▸ **Problem details**: The string "cron" appears in some lines of the entries that follow; copy each such line.
# # #
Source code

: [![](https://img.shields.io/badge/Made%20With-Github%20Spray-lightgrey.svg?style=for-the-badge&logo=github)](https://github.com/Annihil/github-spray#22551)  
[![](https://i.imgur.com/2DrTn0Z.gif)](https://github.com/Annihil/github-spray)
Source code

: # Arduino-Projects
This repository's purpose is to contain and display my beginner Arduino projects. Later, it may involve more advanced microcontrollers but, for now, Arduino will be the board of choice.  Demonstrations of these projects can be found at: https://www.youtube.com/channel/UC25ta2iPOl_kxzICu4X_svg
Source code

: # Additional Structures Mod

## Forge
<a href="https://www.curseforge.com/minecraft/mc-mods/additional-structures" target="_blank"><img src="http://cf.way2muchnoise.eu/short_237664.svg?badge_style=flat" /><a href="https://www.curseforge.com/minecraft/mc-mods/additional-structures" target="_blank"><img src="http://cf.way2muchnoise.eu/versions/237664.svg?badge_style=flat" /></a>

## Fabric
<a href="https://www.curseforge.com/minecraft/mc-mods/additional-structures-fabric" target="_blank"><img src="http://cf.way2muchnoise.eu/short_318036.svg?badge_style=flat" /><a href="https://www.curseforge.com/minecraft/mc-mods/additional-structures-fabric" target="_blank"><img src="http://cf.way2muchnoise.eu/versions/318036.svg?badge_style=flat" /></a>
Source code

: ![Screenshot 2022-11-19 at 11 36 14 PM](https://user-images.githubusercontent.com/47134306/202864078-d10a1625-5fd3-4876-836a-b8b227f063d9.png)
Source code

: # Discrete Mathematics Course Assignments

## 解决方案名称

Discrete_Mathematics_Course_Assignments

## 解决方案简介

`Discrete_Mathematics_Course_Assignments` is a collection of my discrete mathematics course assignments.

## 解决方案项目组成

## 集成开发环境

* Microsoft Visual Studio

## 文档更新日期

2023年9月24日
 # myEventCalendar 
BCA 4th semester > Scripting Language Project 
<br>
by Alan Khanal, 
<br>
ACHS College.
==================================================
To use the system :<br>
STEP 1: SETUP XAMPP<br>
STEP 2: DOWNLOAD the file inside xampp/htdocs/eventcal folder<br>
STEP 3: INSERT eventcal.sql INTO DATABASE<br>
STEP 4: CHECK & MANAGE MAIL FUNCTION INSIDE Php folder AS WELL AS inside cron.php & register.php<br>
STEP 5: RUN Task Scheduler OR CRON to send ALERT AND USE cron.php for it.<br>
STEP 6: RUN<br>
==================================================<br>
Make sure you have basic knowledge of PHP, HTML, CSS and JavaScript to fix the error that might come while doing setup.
# # #
▸ **Output of the task**:
STEP 4: CHECK & MANAGE MAIL FUNCTION INSIDE Php folder AS WELL AS inside cron.php & register.php<br>
STEP 5: RUN Task Scheduler OR CRON to send ALERT AND USE cron.php for it.<br>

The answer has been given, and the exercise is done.